WWE Crown Jewel Review: Long Live the Fiend


WWE’s Crown Jewel event took place Thursday at King Fahd International Stadium in Riyadh, Saudi Arabia. The show was main-evented by the rematch of Seth Rollins and the Fiend for the Universal Championship in a Falls Count Anywhere match. Elsewhere on the card, we had the grand spectacle of both Tyson Fury and Braun Strowman as well as Brock Lesnar and Cain Velasquez in action, the latter being for the WWE Championship. And in a random yet historic announcement, Natalya and Lacey Evans became the first women to compete on a WWE pay-per-view event in Saudi Arabia.
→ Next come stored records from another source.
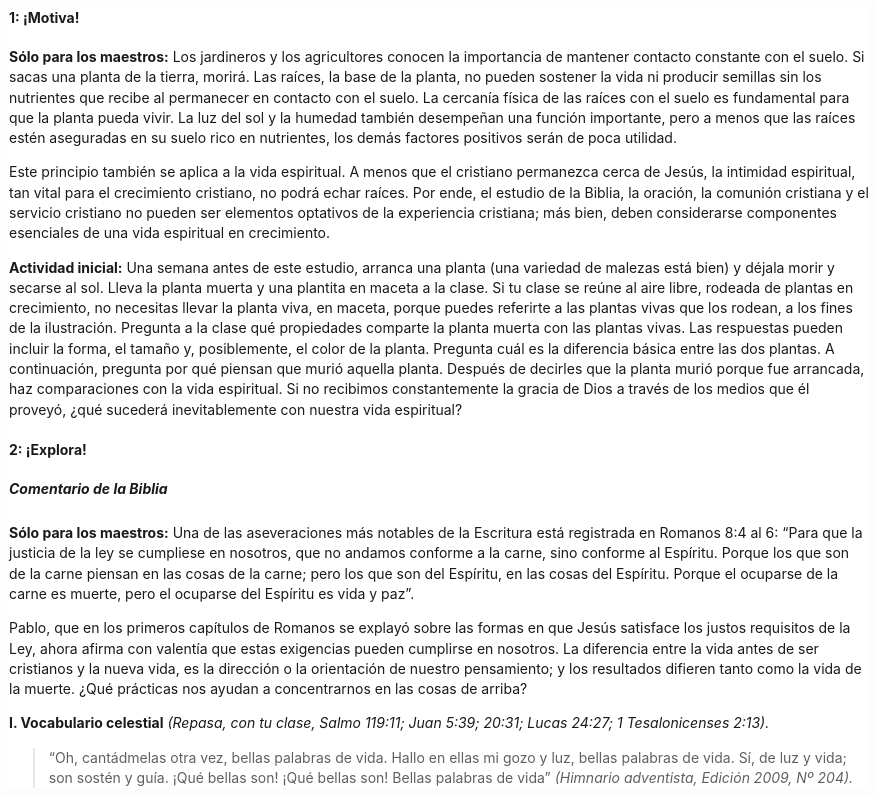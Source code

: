 #### 1: ¡Motiva!

**Sólo para los maestros:** Los jardineros y los agricultores conocen la importancia de mantener contacto constante con el suelo. Si sacas una planta de la tierra, morirá. Las raíces, la base de la planta, no pueden sostener la vida ni producir semillas sin los nutrientes que recibe al permanecer en contacto con el suelo. La cercanía física de las raíces con el suelo es fundamental para que la planta pueda vivir. La luz del sol y la humedad también desempeñan una función importante, pero a menos que las raíces estén aseguradas en su suelo rico en nutrientes, los demás factores positivos serán de poca utilidad. 

Este principio también se aplica a la vida espiritual. A menos que el cristiano permanezca cerca de Jesús, la intimidad espiritual, tan vital para el crecimiento cristiano, no podrá echar raíces. Por ende, el estudio de la Biblia, la oración, la comunión cristiana y el servicio cristiano no pueden ser elementos optativos de la experiencia cristiana; más bien, deben considerarse componentes esenciales de una vida espiritual en crecimiento. 

**Actividad inicial:** Una semana antes de este estudio, arranca una planta (una variedad de malezas está bien) y déjala morir y secarse al sol. Lleva la planta muerta y una plantita en maceta a la clase. Si tu clase se reúne al aire libre, rodeada de plantas en crecimiento, no necesitas llevar la planta viva, en maceta, porque puedes referirte a las plantas vivas que los rodean, a los fines de la ilustración. Pregunta a la clase qué propiedades comparte la planta muerta con las plantas vivas. Las respuestas pueden incluir la forma, el tamaño y, posiblemente, el color de la planta. Pregunta cuál es la diferencia básica entre las dos plantas. A continuación, pregunta por qué piensan que murió aquella planta. Después de decirles que la planta murió porque fue arrancada, haz comparaciones con la vida espiritual. Si no recibimos constantemente la gracia de Dios a través de los medios que él proveyó, ¿qué sucederá inevitablemente con nuestra vida espiritual? 

#### 2: ¡Explora!

##### Comentario de la Biblia

**Sólo para los maestros:** Una de las aseveraciones más notables de la Escritura está registrada en Romanos 8:4 al 6: “Para que la justicia de la ley se cumpliese en nosotros, que no andamos conforme a la carne, sino conforme al Espíritu. Porque los que son de la carne piensan en las cosas de la carne; pero los que son del Espíritu, en las cosas del Espíritu. Porque el ocuparse de la carne es muerte, pero el ocuparse del Espíritu es vida y paz”. 

Pablo, que en los primeros capítulos de Romanos se explayó sobre las formas en que Jesús satisface los justos requisitos de la Ley, ahora afirma con valentía que estas exigencias pueden cumplirse en nosotros. La diferencia entre la vida antes de ser cristianos y la nueva vida, es la dirección o la orientación de nuestro pensamiento; y los resultados difieren tanto como la vida de la muerte. ¿Qué prácticas nos ayudan a concentrarnos en las cosas de arriba?

**I. Vocabulario celestial** *(Repasa, con tu clase, Salmo 119:11; Juan 5:39; 20:31; Lucas 24:27; 1 Tesalonicenses 2:13).*

>“Oh, cantádmelas otra vez,
>bellas palabras de vida.
>Hallo en ellas mi gozo y luz,
>bellas palabras de vida.
>Sí, de luz y vida; son sostén y guía.
>¡Qué bellas son! ¡Qué bellas son!
>Bellas palabras de vida”
>*(Himnario adventista, Edición 2009, Nº 204).*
Brock Lesnar (C) vs. Cain Velasquez

This match kicked off the show with both men feeling each other out in a fighting stance like they were back in the UFC. Velasquez scored the first strikes with a few kicks to the champion’s mid-section. It almost looked like Brock was playing defense to Cain early on in the match in un-Brock like fashion. After getting locked in the corner, Velasquez nailed a big kick to the ribs, knocking Brock back before landing a second kick to the head, knocking Lesnar to the mat. While trying to mount Brock, Cain got caught in a Kimura arm lock, forcing the latter to tap out in a very UFC-esque match. Personally, I wish they would have made Velasquez look a little bit stronger and maybe show off more of his AAA lucha libre experience. But, this looked about as “realistic” of a match these two can put on in a WWE ring based on the story they were trying to tell playing off both men’s UFC history. When Brock continued to waylay on his former UFC rival after the match, Rey Mysterio ran in the ring with a chair to even the score, landing a few stiff shots in the process. Obviously, the story isn’t over with these three and it looks like Brock’s Survivor Series opponent will be Rey, which I’m definitely looking forward to. 

Winner: Brock Lesnar Time: 2:10       Rating: 2 Stars


Tag Team Turmoil Gauntlet 

Roode and Ziggler started off the match against the Lucha House Party. Quick shout-out to Gran Metalik and Lince Dorado for dressing up their attire for Halloween like Pentagon Jr. (or perhaps a skeleton) and Pennywise the Clown, respectively. The Luchas were able to wow the crowd with their big-air offense, walking the ropes and nailing high-flying dropkicks. Roode and Ziggler focused a lot of submissions and strikes on Dorado, slowing down the pace of the match. A heel referee distraction by Ziggler gave Roode the opportunity to nail a Glorious DDT on Metalik for the win. Hawkins and Ryder were the next team up, but were put away in short order after a missed neckbreaker by Ryder. Heavy Machinery were next, with a bulk of Roode and Ziggler’s offense going against Tucker. Otis is massively over in Saudi Arabia and the crowd popped big for the Caterpillar. A Compactor for the win brings out the New Day for the next bout. I enjoyed Big E and Tucker trying to out-hoss each other, ending in a double-clothesline knocking both men to the mat, out of breath. A fun match that ended in a Midnight Hour win for the New Day. The Revival were the next team out, giving us a sneak preview of the SmackDown Tag Team Championship match we’re in store for on Friday. These two teams have put together great matches in the past, and this was another fun installment with a good pairing of heel and face antics. New Day picked up the win but receive a post-match beat down by the champs. The O.C. are next and make quick work after the beat down, even though Kofi put up a good fight against Anderson and Gallows. Lastly, we had the Viking Raiders. I really enjoy the chemistry these two teams have with each other. This was just a powerful brawl of kicks, suplexes, cartwheels and everything you could want in a bruising tag match. I would not mind another match with these four in the future. The O.C. pin the RAW Tag Team Champions after a Magic Killer, establishing them as the Best Tag Team in the World. Fun match overall.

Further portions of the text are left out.